In arrivo un grande artista come Modigliani a Catania per una mostra che sarà ospitata per ben 2 mesi dalle sale del Castello Ursino. Dall’11 dicembre all’11 febbraio infatti le opere dell’artista livornese saranno esposte a Catania. Per l’occasione in mostra anche un inedito disegno raffigurante Sant’Agata. Grande attesa in tutta la Sicilia con diversi ospiti che già hanno prenotato da tutto il territorio italiano. Non resta che aspettare che inizi il grande evento nella speranza che la città, gli hotel, gli esercenti e gli operatori del settore siano pronti per una delle poche occasioni in cui Catania si potrà presentare in tutto il suo fascino. Da notare anche come l’evento cada in coincidenza con altre occasioni particolari come il Natale e, soprattutto, Sant’Agata.

4 Commenti su Catania si prepara ad accogliere Modigliani

  1. Spero che qualcuno ricordi ancora la famosa “burla dei Modì” – era il non lontano 1984 – quando un gruppo di studenti burloni fu protagonista della famosa beffa delle false teste di Amedeo Modigliani, scolpite e fatte ritrovare per puro divertimento nell’Arno, burla poi ampiamente confessata, in quell’occasione persero la faccia un numero incredibile di “studiosi” – critici d’arte, direttori di musi, ecc. per non mortificare nessuno, citerò semplicemente il grande Giulio Carlo Argan (passato a miglior vita), le cui competenze, ancora oggi nessuno oserebbe mettere in discussione, grande studioso dell’arte, che a suo tempo fece tremare studenti di liceo e universitari.

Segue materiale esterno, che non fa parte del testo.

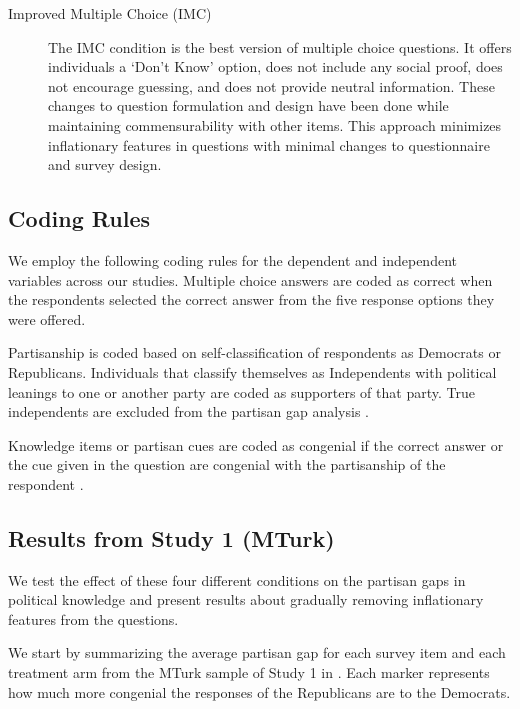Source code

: \documentclass[12pt, letterpaper]{article}
\begin{document}
\begin{description}
		\item[Improved Multiple Choice (IMC)] \label{txt:IMC} The IMC condition is the best version of multiple choice questions. It offers individuals a `Don't Know' option, does not include any social proof, does not encourage guessing, and does not provide neutral information. These changes to question formulation and design have been done while maintaining commensurability with other items. This approach minimizes inflationary features in questions with minimal changes to questionnaire and survey design.
	\end{description}
	
	\subsection*{Coding Rules}
	
	
	We employ the following coding rules for the dependent and independent variables across our studies. Multiple choice answers are coded as correct when the respondents selected the correct answer from the five response options they were offered.
	
	
	
	Partisanship is coded based on self-classification of respondents as Democrats or Republicans. Individuals that classify themselves as Independents with political leanings to one or another party are coded as supporters of that party. True independents are excluded from the partisan gap analysis \citep{Bullock2011, klar2016independent}.
	
	Knowledge items or partisan cues are coded as congenial if the correct answer or the cue given in the question are congenial with the partisanship of the respondent \citep[see][]{prior2015you}.
	
	
	\subsection*{Results from Study 1 (MTurk)}
	We test the effect of these four different conditions on the partisan gaps in political knowledge and present results about gradually removing inflationary features from the questions.
	
	We start by summarizing the average partisan gap for each survey item and each treatment arm from the MTurk sample of Study 1 in . Each marker represents how much more congenial the responses of the Republicans are to the Democrats. 
	
\end{document}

Ciò premesso, voglio esprimere anche in questo caso il mio dissenso perché ancora una volta, non credo all’autenticità dello “inedito Ritratto di Agatae” – (la Santa Patrona di Catania) – “scoperto nel retro di una lettera indirizzata a Modigliani da un prelato di Noto”. Ad avviso di chi scrive, i tratti del disegno, sono dal punto di vista grafico, una enfatizzata caricatura dei tratti del vero Modigliani che abitualmente vediamo nell’opera del grande artista livornese, anche la firma sembra essere una copia non troppo ben fatta. In altre parole – scusatemi non credo all’autenticità di questa opera che sono convinto, farà soltanto la gioia del venditore che in lacrime la venderà, ma soltanto per arricchire il patrimonio della città di Catania.

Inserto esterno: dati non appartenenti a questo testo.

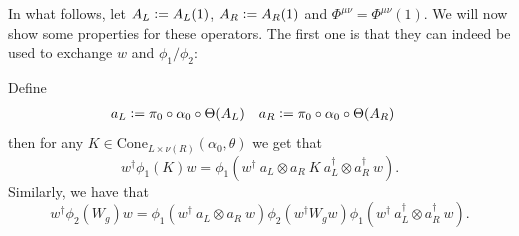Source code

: \documentclass[11pt,a4paper,twoside]{article}
\numberwithin{equation}{section}
\begin{document}
	In what follows, let $A_L\vcentcolon= A_L(1)$, $A_R\vcentcolon= A_R(1)$ and $\Phi^{\mu\nu}=\Phi^{\mu\nu}(1)$. We will now show some properties for these operators. The first one is that they can indeed be used to exchange $w$ and $\phi_1/\phi_2$:
	\begin{lemma}\label{lem:TranslationOutOfPhi_KW}
		Define
		\begin{align}
			a_L&\vcentcolon= \pi_0\circ\alpha_0\circ\Theta(A_L)&a_R&\vcentcolon= \pi_0\circ\alpha_0\circ\Theta(A_R)
		\end{align}
		then for any $K\in\text{Cone}_{L\times\nu(R)}(\alpha_0,\theta)$ we get that
		\begin{equation}\label{eq:TranslationOutOfPhi_K}
			w^\dagger \phi_1(K)w=\phi_1(w^\dagger \: a_L\otimes a_R \: K \: a_L^\dagger\otimes a_R^\dagger \: w).
		\end{equation}
		Similarly, we have that
		\begin{equation}\label{eq:TranslationOutOfPhi_W}
			w^\dagger \phi_2(W_g)w=\phi_1(w^\dagger \: a_L\otimes a_R \: w)\phi_2(w^\dagger W_g w)\phi_1(w^\dagger \: a_L^\dagger\otimes a_R^\dagger \: w).
		\end{equation}
	\end{lemma}
\end{document}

  2. Egregio signor Buffa mi congratulo per la sua sensibilità artistica ed il suo coraggio di dire apertamente ciò che pensa. Ricorderà certamente che Carlo Pepi, critico e grande collezionista nonchè esperto di Modigliani per aver fondato e diretto per anni la casa natale del Pittore a Livorno in via Roma, è stato perseguitato anche giudiziariamente per il semplice fatto di avere detto in quel lontano 1984 che le teste ritrovate nei fossi a Livorno erano false.
    Il solitario don Chisciotte dell’arte ha dovuto dimostrare nei tribunali e di fronte ai critici di mezzo mondo le sue ragioni e a tutt’oggi, come vede, i falsari imperversano.

  3. Per la serie di disegni la cui grafia è quella a cui appartiene quello di S. Agata, nel 1990 lasciai gli Archivi Legali e la Casa Natale dell’Artista poichè non condividevo l’attribuzione al grande Modigliani che possedeva ben altro segno.
    Strano che i critici non se ne accorgano e solo ora finalmente qualcuno comincia ad alzare la voce in mio aiuto.